En lugar de ofrecer datos precisos que desmintieran (o no) el estado crítico de Raúl Castro, prefirió articular un discurso cargado de victimización y falso patriotismo, redactando un obituario político.
El texto de la vocera, impregnado de una retórica cursi y adoctrinadora, apela a la idea de que el pueblo cubano quedará sumido en una profunda “orfandad” cuando se produzca el deceso del anciano. Al afirmar sin ambages que cuando llegue el momento “lo lloraremos igual, con la tristeza de quien pierde a un familiar querido”, la maquinaria de comunicación castrista no está haciendo otra cosa que confirmar indirectamente lo que se intenta ocultar con censura: la vida y el control absoluto ejercido por Raúl Castro se encuentran en su fase terminal.
Hermetismo y pánico en la cúpula comunista
El manejo de esta presunta crisis de salud saca a la luz, una vez más, la naturaleza severa y sin piedad de un modelo político que trata la información pública como un secreto de Estado y al pueblo como un rehén sin derecho a la verdad.
Mientras la ciudadanía padece los estragos de la miseria material y la represión policial, la dictadura prioriza la fabricación de un mito de “invencibilidad” sobre la salud de sus líderes criminales.
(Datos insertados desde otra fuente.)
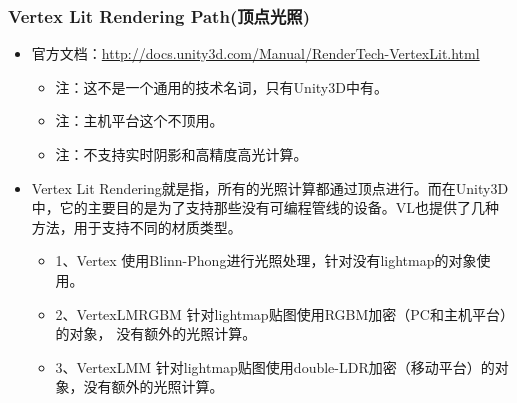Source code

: \documentclass[9pt, b5paper]{article}
\begin{document}
\subsubsection{Vertex Lit Rendering Path(顶点光照)}
\label{sec:org0eba7a1}
\begin{itemize}
\item 官方文档：\url{http://docs.unity3d.com/Manual/RenderTech-VertexLit.html}
\begin{itemize}
\item 注：这不是一个通用的技术名词，只有Unity3D中有。
\item 注：主机平台这个不顶用。
\item 注：不支持实时阴影和高精度高光计算。
\end{itemize}
\item Vertex Lit Rendering就是指，所有的光照计算都通过顶点进行。而在Unity3D中，它的主要目的是为了支持那些没有可编程管线的设备。VL也提供了几种方法，用于支持不同的材质类型。
\begin{itemize}
\item 1、Vertex 使用Blinn-Phong进行光照处理，针对没有lightmap的对象使用。
\item 2、VertexLMRGBM 针对lightmap贴图使用RGBM加密（PC和主机平台）的对象， 没有额外的光照计算。
\item 3、VertexLMM 针对lightmap贴图使用double-LDR加密（移动平台）的对象，没有额外的光照计算。
\end{itemize}
\end{itemize}
\end{document}
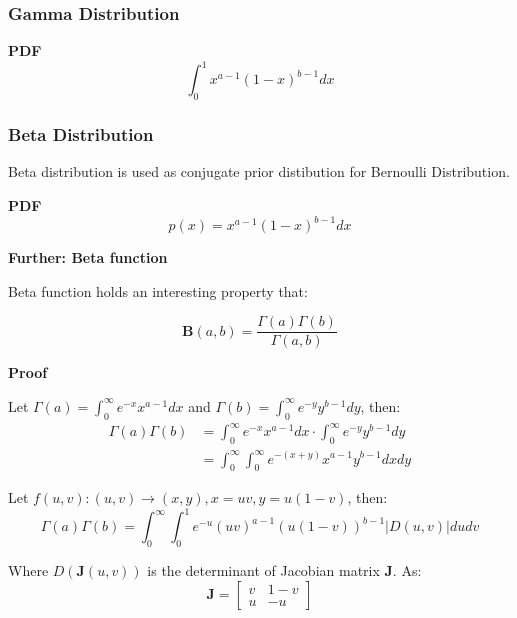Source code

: \documentclass{article}
\begin{document}
\subsubsection{Gamma Distribution}
\vspace{2mm}
\textbf{PDF}
\begin{equation}
\int_0^1x^{a-1}(1-x)^{b-1}dx
\end{equation}

\subsubsection{Beta Distribution}
Beta distribution is used as conjugate prior distibution for Bernoulli Distribution.

\vspace{2mm}
\textbf{PDF}
\begin{equation}
p(x)=x^{a-1}(1-x)^{b-1}dx
\end{equation}

\vspace{2mm}
\textbf{Further: Beta function}

Beta function holds an interesting property that:

\begin{equation}
\mathbf{B}(a, b) = \frac{\Gamma{(a)}\Gamma{(b)}}{\Gamma{(a, b)}}
\end{equation}

\vspace{2mm}
\textbf{Proof}

Let \(\Gamma(a)=\int_0^{\infty}e^{-x}x^{a-1}dx\) and \(\Gamma(b)=\int_0^{\infty}e^{-y}y^{b-1}dy\), then:
\begin{equation}
\begin{split}
\Gamma(a)\Gamma(b)&=\int_0^{\infty}e^{-x}x^{a-1}dx \cdot \int_0^{\infty}e^{-y}y^{b-1}dy\\
&=\int_0^{\infty}\int_0^{\infty}e^{-(x+y)}x^{a-1}y^{b-1}dxdy
\end{split}
\end{equation}

Let \(f(u, v): (u, v) \rightarrow (x, y), x=uv, y=u(1-v)\), then:
\begin{equation}
\Gamma{(a)}\Gamma{(b)}=\int_0^{\infty}\int_0^1e^{-u}(uv)^{a-1}(u(1-v))^{b-1}
|D(u, v)|dudv
\end{equation}

Where \(D(\mathbf{J}(u, v))\) is the determinant of Jacobian matrix \(\mathbf{J}\). As:
\begin{equation}
\mathbf{J}=
\begin{bmatrix}
v & 1 - v \\
u & -u
\end{bmatrix}
\end{equation}
\end{document}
En ese sentido, la estrategia de la propaganda ha buscado proyectar que el viejo general moriría “invicto” ante sus adversarios históricos, en un desesperado intento por elevar la figura política del régimen al nivel de un símbolo inmortal. No obstante, detrás de la fachada de contundencia y las amenazas veladas contra quienes anhelan un cambio democrático, el mensaje de la cúpula es de absoluta vulnerabilidad.
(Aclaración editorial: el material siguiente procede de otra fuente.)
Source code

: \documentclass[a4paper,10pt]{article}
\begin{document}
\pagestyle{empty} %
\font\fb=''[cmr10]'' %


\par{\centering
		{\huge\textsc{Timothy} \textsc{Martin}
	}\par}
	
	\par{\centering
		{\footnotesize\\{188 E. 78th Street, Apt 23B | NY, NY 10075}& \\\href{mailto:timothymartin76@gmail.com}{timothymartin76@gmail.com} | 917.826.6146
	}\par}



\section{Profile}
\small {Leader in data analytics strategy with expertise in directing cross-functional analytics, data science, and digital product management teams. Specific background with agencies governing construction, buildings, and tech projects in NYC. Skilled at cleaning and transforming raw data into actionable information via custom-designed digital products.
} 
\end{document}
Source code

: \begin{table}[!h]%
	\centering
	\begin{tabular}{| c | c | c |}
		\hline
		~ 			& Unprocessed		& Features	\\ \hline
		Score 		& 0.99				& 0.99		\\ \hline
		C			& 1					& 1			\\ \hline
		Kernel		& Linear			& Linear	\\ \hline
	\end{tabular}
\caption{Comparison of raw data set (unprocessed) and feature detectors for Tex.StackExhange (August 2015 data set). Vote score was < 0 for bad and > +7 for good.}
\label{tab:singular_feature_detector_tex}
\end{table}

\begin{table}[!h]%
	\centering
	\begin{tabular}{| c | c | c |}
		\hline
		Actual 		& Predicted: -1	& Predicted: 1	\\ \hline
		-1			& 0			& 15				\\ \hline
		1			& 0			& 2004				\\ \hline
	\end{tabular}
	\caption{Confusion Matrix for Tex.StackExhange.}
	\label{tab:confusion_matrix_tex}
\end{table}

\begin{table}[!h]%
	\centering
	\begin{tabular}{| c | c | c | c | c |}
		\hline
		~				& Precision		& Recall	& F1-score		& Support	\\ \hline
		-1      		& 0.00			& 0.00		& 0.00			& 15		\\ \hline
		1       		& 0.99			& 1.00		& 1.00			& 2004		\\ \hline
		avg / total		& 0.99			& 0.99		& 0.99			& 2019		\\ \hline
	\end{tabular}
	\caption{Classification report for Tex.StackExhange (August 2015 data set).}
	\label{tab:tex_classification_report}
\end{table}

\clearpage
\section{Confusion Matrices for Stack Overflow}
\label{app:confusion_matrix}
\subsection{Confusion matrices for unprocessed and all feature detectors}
Los analistas coinciden en que no se velan las armas ni se ensayan discursos de duelo si no existe la certeza interna de que la vida de Raúl Castro se apaga poco a poco en una cama de hospital.
La caída inevitable
El silencio de las autoridades castristas, combinado con la verborrea de sus peones mediáticos, pone de manifiesto la profunda descomposición del sistema. Mientras la sociedad civil independiente intenta fiscalizar el estado real en el que se encuentra Raúl Castro, la dictadura responde con la misma medicina de siempre: vigilancia, censura y manipulación emocional.
La narrativa oficialista pretende convertir la partida de un tirano en una tragedia nacional obligatoria, ignorando el dolor y la fractura social acumulados durante generaciones bajo el mandato directo de su familia.
A medida que pasan las horas sin un parte médico formal o una aparición en video que desmienta los reportes de su hospitalización, el velo ideológico se cae a pedazos. La dictadura ya no puede controlar el flujo informativo ni evitar que la población entienda los signos evidentes del colapso.
Con este velorio político montado a destiempo por sus propias voceras, el régimen castrista demuestra que no tiene más nada que ofrecer que slogans gastados, duelo decretado y el amargo legado de una tiranía que se consume en su propio desastre.